El polvo que se agitaba por toda la habitación se había calmado y comenzaba a descender lentamente, como un blues de Ray Charles, ahora que la ventana estaba cerrada, porque las ventanas deberían estar cerradas en otoño. Pero había alguien que tenía la (mala) costumbre de abrir la ventana cuando se pronosticaban temperaturas gélidas, de diez grados o menos. Y cuando alguien, contenta de haber ayudado con las compras de todo lo necesario para la instalación de ese nuevo sillón, para demostrar cuán alegre que era siendo útil para él, abría la ventana, él, en mangas de camisa, comenzaba a toser, finalmente cerraba la ventana.
-Hay que abrir la ventana –había declarado
-Más bien hay que cerrarla –había dictado Víctor
Y en eso se había resumido la conversación. Luego, una incansable perorata de que ya-no-somos-lo-de-antes, qué-nos-está-pasando, ya-no-me-tratas-igual, que además de cumplir con el pedido de Víctor, había cerrado los postigones, dejando que una penunbra cubriera cada rincón del lugar.
Había advertido que salía a pasear un rato, respirar aire puro.

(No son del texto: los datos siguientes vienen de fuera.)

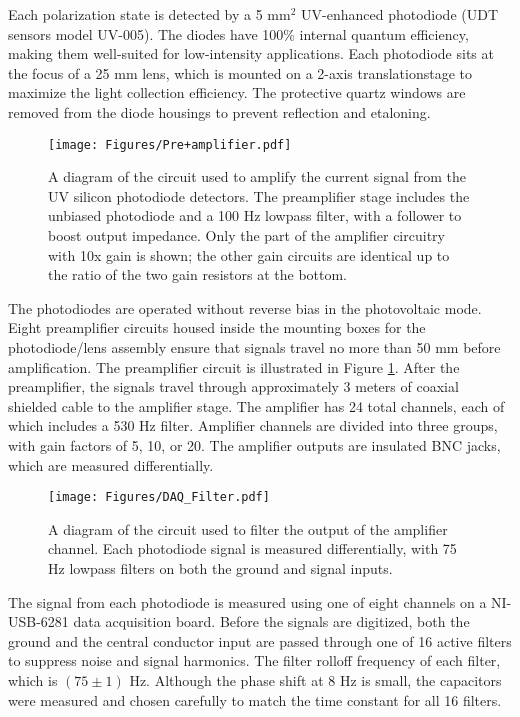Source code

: \documentclass [10pt, twoside] {uwthesis}[2012/04/02]
\begin{document}
Each polarization state is detected by a 5 mm$^2$ UV-enhanced photodiode (UDT sensors model UV-005). The diodes have 100\% internal quantum efficiency, making them well-suited for low-intensity applications. Each photodiode sits at the focus of a 25 mm lens, which is mounted on a 2-axis translationstage to maximize the light collection efficiency. The protective quartz windows are removed from the diode housings to prevent reflection and etaloning. 
\begin{figure}
\begin{center}
\texttt{[image: Figures/Pre+amplifier.pdf]}
\end{center}
\caption[Photodiode amplifier circuit]{\narrower A diagram of the circuit used to amplify the current signal from the UV silicon photodiode detectors. The preamplifier stage includes the unbiased photodiode and a 100 Hz lowpass filter, with a follower to boost output impedance. Only the part of the amplifier circuitry with 10x gain is shown; the other gain circuits are identical up to the ratio of the two gain resistors at the bottom.}
\label{Amplifier_Diagram}
\end{figure}

The photodiodes are operated without reverse bias in the photovoltaic mode. Eight preamplifier circuits housed inside the mounting boxes for the photodiode/lens assembly ensure that signals travel no more than 50 mm before amplification. The preamplifier circuit is illustrated in Figure \ref{Amplifier_Diagram}. After the preamplifier, the signals travel through approximately 3 meters of coaxial shielded cable to the amplifier stage. The amplifier has 24 total channels, each of which includes a 530 Hz filter. Amplifier channels are divided into three groups, with gain factors of 5, 10, or 20. The amplifier outputs are insulated BNC jacks, which are measured differentially.
\begin{figure}
\begin{center}
\texttt{[image: Figures/DAQ\_Filter.pdf]}
\end{center}
\caption[Analog filter circuit]{\narrower A diagram of the circuit used to 
filter the output of the amplifier channel. Each photodiode signal is measured 
differentially, with 75 Hz lowpass filters on both the ground and signal 
inputs.}
\label{DAQ_Filter}
\end{figure}

The signal from each photodiode is measured using one of eight channels on a NI-USB-6281 data acquisition board. Before the signals are digitized, both the ground and the central conductor input are passed through one of 16 active filters to suppress noise and signal harmonics. The filter rolloff frequency of each filter, which is $(75 \pm 1)$ Hz. Although the phase shift at 8 Hz is small, the capacitors were measured and chosen carefully to match the time constant for all 16 filters. 
\end{document}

Tendría que haber salido detrás de ella, e invitarla a quedarse en el cuarto, que hacía frío. Pero no, ¿por qué?, porque, según decía él, acá van a haber cambios. Y ella qué sabía de todo eso, qué pensaría de las ocurrencias que él tenía, cientos de pensamientos que saltaban a penas ella ejecutaba algunos de sus actos mínimos, insignificantes para el ojo común.
Desde la oscuridad veía ir y venir la brasa del cigarrillo de su mano a su boca, sin perderla de vista por un solo segundo.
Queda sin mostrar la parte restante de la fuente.